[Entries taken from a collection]
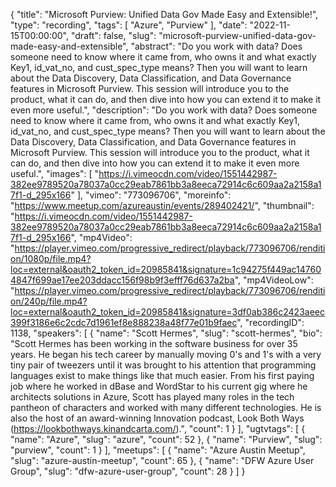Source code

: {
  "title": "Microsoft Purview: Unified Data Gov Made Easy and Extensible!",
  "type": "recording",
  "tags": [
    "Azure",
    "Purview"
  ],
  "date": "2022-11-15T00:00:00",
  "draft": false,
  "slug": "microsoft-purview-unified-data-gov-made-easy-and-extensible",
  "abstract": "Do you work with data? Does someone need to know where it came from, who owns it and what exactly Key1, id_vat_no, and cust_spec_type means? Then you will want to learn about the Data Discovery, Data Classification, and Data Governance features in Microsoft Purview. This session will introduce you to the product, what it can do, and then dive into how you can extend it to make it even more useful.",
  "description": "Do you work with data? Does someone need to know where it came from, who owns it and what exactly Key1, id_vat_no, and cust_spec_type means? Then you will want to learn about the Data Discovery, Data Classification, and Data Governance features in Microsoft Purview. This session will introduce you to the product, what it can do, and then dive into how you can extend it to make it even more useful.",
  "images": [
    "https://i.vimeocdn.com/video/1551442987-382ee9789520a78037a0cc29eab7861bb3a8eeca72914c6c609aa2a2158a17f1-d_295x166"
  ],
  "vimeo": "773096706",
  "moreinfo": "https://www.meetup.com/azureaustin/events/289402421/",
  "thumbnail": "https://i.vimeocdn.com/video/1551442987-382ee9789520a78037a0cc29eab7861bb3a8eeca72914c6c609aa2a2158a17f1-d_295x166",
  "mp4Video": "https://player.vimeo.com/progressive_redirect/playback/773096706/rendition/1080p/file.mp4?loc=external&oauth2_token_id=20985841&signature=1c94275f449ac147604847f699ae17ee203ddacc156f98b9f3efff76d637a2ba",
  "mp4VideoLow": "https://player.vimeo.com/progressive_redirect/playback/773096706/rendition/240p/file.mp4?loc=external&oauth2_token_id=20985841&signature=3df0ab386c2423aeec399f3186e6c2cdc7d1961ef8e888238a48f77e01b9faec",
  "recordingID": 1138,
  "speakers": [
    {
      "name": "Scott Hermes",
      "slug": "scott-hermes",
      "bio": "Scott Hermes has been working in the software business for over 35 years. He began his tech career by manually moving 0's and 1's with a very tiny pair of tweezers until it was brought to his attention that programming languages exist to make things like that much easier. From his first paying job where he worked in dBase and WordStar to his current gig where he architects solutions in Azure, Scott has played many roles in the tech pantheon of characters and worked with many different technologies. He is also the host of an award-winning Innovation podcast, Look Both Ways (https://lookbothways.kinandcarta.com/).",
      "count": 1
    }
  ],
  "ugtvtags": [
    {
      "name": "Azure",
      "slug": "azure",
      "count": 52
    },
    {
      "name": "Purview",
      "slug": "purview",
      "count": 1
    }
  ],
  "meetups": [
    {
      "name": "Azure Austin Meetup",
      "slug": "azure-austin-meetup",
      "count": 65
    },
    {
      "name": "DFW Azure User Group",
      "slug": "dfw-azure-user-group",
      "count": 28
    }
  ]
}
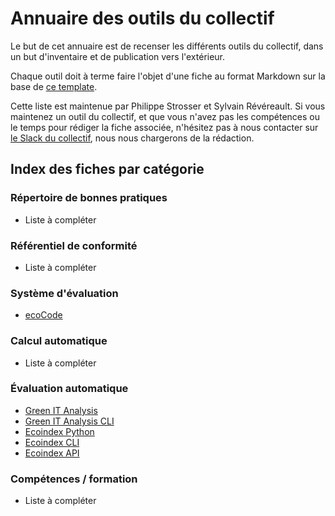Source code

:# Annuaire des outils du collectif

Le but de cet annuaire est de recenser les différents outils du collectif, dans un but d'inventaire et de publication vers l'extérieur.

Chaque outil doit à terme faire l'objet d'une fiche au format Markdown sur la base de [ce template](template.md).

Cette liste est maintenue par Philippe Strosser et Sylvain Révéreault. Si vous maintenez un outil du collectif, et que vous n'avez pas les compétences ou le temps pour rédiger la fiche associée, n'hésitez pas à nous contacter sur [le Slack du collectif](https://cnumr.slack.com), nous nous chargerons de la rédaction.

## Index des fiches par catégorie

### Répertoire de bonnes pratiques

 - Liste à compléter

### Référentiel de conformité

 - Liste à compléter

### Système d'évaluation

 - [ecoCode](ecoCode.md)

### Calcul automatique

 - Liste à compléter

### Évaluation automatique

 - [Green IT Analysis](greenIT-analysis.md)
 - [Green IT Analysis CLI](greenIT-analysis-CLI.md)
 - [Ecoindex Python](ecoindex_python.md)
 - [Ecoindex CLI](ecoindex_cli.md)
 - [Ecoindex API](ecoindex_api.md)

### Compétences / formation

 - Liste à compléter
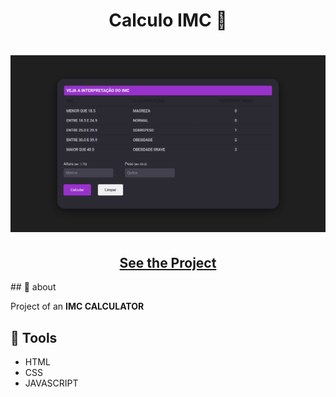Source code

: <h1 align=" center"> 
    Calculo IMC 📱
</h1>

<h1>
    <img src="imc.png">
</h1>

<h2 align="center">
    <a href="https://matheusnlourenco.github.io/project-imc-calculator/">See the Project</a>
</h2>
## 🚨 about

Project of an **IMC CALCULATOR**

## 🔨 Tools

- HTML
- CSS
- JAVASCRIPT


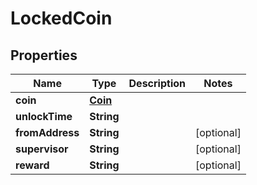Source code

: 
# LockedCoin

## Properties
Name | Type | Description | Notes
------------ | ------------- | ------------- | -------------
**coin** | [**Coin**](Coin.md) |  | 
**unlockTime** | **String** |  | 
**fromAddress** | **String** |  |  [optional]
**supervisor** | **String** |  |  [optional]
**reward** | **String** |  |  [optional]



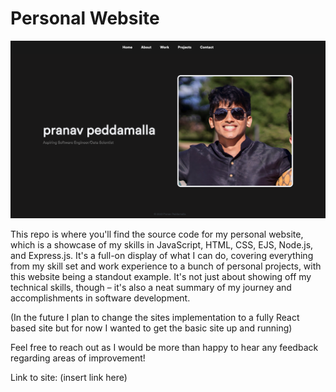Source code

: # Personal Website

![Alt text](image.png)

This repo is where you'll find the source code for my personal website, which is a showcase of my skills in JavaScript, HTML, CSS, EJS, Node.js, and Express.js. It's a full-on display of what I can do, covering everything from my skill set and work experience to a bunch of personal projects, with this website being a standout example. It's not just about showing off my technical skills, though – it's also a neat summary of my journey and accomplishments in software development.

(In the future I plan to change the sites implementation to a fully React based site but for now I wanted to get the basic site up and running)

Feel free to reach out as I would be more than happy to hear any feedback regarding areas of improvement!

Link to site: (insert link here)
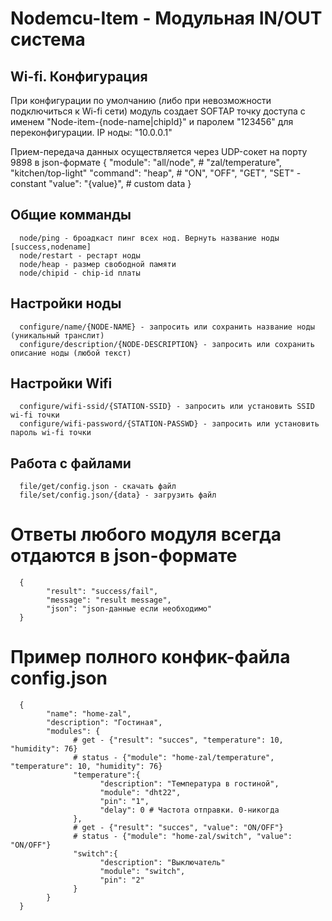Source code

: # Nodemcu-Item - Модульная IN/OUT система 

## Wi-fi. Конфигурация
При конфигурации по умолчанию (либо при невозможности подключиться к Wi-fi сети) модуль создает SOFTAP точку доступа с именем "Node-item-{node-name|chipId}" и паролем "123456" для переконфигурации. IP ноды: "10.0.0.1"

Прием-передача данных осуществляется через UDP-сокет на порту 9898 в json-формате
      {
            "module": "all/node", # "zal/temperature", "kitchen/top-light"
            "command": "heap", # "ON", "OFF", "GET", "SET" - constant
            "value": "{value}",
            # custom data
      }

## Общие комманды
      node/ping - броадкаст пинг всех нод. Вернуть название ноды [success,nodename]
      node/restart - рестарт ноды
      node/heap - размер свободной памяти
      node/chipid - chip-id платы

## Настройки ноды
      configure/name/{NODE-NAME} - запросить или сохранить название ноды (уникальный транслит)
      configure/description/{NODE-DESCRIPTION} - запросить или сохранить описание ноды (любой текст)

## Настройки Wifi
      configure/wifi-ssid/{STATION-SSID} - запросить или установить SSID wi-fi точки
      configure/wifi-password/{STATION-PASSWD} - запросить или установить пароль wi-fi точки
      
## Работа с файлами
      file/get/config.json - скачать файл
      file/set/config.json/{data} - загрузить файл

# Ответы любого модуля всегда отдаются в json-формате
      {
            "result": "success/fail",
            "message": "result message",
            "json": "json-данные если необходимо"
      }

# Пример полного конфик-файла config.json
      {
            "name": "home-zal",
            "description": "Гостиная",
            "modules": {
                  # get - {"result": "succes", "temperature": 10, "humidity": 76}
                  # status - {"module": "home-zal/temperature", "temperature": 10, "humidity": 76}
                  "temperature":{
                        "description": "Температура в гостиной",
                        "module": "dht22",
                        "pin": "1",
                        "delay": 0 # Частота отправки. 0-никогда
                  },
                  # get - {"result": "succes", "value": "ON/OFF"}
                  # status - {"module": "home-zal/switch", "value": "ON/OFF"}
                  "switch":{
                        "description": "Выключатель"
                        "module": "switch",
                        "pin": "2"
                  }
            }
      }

...

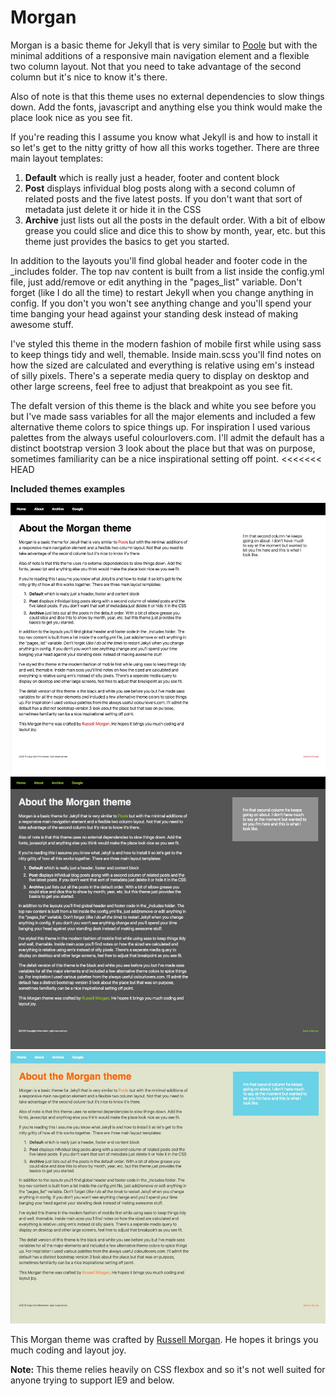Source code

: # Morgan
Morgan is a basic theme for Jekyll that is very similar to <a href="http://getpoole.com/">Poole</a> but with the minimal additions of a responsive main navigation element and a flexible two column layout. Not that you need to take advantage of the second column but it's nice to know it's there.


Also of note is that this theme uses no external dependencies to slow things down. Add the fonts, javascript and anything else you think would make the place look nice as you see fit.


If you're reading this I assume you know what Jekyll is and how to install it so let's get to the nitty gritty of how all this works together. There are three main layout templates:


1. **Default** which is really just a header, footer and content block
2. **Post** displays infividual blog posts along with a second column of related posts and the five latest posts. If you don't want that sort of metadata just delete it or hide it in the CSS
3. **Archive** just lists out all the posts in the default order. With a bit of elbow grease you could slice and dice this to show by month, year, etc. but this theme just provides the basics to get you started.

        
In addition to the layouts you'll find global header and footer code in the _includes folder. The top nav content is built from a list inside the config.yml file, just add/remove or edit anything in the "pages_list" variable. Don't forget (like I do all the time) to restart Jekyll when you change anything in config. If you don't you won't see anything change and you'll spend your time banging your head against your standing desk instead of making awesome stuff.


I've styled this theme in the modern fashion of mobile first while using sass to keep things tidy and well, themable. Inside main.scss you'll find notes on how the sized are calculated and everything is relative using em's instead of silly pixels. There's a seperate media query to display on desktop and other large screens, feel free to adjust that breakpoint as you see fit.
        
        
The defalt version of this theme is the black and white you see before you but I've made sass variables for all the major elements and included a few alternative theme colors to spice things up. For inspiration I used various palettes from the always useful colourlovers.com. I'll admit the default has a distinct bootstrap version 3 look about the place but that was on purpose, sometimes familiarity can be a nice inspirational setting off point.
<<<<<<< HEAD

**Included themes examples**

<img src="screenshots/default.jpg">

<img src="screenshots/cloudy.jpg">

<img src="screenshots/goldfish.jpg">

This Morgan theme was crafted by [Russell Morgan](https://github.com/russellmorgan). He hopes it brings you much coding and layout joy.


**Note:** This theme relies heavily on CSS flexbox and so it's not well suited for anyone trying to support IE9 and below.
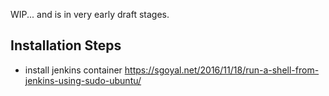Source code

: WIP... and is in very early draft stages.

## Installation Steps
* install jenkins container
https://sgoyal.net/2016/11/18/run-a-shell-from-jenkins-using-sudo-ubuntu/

--

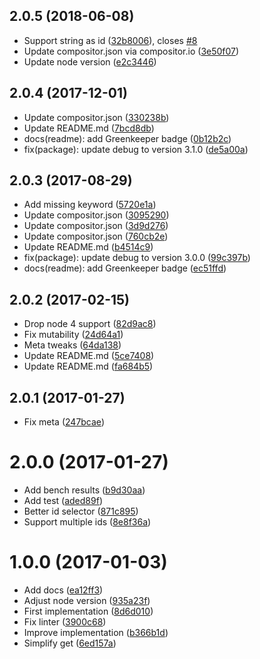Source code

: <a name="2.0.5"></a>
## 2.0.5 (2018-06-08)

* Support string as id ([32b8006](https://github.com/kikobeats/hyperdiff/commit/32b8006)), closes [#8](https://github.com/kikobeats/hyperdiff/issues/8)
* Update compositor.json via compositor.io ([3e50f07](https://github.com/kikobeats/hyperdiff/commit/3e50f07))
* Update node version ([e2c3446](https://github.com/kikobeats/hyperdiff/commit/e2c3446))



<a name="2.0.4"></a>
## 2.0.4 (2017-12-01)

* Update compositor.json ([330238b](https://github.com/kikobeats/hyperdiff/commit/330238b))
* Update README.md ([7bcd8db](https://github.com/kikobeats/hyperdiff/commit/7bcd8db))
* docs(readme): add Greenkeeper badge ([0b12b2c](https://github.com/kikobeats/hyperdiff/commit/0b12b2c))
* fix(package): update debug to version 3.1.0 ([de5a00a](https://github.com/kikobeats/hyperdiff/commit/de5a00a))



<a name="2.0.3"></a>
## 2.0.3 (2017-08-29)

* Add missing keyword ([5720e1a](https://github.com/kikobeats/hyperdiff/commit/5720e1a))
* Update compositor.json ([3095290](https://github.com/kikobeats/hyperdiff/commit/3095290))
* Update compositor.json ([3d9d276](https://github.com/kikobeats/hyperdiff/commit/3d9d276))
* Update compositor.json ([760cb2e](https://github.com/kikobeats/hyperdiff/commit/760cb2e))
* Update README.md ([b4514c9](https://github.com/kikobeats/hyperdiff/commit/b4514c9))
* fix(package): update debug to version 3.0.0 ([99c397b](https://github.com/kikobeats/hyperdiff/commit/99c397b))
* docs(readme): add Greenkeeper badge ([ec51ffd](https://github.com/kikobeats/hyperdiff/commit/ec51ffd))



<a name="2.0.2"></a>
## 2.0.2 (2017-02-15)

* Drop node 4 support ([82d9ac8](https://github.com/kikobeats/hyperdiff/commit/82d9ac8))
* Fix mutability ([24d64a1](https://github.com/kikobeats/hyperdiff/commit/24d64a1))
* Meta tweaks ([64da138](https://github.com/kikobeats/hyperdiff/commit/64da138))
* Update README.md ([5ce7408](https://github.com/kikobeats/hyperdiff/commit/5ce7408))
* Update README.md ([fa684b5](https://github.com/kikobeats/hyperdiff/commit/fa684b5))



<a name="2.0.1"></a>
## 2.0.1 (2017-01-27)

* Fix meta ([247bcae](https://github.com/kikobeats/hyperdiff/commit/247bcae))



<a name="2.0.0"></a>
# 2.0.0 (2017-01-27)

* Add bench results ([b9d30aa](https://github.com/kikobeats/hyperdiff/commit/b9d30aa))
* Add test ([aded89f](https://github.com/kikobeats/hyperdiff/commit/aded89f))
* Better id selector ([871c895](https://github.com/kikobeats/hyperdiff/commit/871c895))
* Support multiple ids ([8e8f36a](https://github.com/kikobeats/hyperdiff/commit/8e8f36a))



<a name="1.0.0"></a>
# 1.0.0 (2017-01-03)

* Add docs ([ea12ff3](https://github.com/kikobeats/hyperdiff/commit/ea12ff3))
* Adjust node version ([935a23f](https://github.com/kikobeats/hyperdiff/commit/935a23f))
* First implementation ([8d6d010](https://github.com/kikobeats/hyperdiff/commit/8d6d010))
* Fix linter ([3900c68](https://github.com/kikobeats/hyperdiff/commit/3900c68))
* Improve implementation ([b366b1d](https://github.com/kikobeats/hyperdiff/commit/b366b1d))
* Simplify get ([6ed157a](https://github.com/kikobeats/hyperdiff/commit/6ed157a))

> [Task to complete]:
From the entries above, copy each line that holds "would".

> [Exercise solution]:
Feel free to reach out as I would be more than happy to hear any feedback regarding areas of improvement!
Also of note is that this theme uses no external dependencies to slow things down. Add the fonts, javascript and anything else you think would make the place look nice as you see fit.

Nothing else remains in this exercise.